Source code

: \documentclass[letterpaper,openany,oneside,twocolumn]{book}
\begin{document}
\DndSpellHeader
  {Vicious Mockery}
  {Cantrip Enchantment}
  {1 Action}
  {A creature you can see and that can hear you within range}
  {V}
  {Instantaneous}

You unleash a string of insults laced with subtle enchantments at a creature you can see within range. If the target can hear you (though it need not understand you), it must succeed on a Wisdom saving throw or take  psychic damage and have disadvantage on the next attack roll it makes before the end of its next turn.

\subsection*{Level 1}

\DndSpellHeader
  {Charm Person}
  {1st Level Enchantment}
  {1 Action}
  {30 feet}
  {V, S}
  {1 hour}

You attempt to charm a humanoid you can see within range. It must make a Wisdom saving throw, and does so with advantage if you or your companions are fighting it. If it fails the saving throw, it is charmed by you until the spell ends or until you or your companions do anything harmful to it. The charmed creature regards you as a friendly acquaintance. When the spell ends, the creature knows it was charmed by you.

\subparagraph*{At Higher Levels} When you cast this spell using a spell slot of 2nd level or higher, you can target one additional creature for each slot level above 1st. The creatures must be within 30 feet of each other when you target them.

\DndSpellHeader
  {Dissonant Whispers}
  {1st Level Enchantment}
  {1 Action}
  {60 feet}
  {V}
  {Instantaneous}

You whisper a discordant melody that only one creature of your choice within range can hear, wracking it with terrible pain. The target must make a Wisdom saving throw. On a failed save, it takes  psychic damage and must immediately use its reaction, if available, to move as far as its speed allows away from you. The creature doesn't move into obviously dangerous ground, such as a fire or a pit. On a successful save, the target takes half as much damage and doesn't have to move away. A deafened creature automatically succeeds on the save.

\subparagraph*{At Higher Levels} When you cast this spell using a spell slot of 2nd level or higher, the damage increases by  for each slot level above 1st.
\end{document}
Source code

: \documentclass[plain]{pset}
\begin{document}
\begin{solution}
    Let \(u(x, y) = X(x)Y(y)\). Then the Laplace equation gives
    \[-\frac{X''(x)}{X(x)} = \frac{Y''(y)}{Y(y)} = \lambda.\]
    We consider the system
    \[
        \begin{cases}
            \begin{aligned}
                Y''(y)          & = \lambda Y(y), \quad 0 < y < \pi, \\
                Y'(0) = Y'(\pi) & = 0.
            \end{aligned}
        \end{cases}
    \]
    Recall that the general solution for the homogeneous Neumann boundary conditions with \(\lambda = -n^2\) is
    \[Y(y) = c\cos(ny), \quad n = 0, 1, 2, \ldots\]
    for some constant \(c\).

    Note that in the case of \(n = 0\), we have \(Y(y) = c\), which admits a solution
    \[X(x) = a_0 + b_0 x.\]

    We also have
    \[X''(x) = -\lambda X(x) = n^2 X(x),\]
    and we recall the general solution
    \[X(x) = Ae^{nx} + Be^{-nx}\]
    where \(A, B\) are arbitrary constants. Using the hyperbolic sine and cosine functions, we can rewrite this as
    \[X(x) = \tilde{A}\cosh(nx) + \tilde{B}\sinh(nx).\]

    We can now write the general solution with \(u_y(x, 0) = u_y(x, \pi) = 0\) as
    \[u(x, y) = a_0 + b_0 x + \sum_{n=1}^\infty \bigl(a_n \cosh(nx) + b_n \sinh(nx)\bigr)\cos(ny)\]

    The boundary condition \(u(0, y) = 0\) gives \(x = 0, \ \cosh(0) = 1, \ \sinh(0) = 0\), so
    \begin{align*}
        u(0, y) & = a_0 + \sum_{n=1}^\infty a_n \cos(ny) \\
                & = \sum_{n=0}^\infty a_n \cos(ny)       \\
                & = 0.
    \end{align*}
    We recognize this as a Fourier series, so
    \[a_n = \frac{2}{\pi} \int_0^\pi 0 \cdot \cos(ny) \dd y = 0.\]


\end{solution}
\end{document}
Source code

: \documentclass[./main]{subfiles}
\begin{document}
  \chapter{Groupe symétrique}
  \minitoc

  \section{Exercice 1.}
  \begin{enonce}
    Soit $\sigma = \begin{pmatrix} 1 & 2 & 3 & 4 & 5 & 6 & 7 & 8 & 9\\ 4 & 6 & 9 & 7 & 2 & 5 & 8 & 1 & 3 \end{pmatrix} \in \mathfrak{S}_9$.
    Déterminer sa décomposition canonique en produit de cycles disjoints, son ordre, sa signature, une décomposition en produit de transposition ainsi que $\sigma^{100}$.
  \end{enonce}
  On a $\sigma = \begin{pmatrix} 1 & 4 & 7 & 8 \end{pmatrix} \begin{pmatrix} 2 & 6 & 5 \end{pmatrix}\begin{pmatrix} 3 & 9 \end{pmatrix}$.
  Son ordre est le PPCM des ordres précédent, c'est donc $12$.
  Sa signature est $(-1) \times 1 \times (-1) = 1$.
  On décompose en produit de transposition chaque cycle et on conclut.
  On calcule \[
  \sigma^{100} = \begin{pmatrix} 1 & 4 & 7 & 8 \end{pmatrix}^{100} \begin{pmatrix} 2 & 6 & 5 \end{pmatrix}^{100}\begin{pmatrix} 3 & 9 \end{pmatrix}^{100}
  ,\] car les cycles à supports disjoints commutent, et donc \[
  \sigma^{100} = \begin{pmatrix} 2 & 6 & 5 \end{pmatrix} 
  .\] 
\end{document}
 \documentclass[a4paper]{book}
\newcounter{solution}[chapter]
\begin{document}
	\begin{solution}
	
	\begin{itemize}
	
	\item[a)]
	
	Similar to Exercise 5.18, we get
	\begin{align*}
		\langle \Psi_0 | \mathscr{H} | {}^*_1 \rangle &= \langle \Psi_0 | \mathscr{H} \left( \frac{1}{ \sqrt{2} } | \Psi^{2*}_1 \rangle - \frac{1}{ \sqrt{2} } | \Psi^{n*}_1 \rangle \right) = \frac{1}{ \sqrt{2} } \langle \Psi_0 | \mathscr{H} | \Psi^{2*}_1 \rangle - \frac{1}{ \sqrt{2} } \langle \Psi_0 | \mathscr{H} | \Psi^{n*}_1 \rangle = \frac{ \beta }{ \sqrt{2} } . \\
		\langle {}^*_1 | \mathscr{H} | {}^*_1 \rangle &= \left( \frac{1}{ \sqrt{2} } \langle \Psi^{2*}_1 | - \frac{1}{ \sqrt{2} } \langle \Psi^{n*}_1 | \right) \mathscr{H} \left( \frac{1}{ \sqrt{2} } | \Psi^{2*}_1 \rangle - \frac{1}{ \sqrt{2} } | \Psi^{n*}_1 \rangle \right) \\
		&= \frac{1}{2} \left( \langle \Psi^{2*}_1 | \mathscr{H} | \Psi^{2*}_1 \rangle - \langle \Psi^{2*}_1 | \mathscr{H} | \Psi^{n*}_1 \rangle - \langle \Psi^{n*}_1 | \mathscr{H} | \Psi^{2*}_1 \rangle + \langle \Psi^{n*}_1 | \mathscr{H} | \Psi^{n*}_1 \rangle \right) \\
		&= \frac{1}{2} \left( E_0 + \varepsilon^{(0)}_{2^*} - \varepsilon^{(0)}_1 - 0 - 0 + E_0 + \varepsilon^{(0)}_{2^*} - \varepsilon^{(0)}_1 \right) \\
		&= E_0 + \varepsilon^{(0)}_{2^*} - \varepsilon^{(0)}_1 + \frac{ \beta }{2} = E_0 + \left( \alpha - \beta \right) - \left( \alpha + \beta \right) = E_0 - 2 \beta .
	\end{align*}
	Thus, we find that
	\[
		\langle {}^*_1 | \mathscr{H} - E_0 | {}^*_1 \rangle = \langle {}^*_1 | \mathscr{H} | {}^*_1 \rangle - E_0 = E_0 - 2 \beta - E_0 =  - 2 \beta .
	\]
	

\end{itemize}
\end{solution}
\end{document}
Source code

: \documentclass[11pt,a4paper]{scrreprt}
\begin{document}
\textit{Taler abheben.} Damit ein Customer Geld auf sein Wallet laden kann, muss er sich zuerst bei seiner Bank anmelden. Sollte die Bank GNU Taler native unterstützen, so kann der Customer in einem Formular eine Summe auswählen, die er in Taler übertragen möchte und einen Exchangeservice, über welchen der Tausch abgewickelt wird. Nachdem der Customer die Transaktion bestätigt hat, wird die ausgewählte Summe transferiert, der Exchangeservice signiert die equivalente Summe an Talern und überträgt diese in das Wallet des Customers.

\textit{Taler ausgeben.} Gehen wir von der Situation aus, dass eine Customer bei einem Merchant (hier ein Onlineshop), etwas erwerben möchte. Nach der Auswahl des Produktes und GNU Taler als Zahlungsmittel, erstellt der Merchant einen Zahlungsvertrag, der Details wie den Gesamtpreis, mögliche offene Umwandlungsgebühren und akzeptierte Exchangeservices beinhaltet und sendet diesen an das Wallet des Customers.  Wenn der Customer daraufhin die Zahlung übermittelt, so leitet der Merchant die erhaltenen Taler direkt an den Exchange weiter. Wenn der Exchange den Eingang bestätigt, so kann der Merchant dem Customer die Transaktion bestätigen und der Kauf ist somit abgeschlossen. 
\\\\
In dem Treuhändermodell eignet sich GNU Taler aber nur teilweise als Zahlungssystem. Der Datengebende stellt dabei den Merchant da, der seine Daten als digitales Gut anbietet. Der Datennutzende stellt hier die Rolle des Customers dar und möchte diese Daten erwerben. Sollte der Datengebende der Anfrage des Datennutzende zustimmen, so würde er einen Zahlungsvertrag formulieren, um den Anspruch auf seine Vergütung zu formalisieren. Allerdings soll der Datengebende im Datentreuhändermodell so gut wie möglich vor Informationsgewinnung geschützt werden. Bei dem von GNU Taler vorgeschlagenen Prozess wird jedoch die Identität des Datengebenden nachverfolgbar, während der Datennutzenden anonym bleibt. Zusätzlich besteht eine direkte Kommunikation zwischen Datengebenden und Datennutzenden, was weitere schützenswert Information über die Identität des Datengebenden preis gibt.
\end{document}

== == ==

▶ [Task goal]
Please tally the lines of the entries that hold "this" and give only the resulting number.

▶ [Task result]
4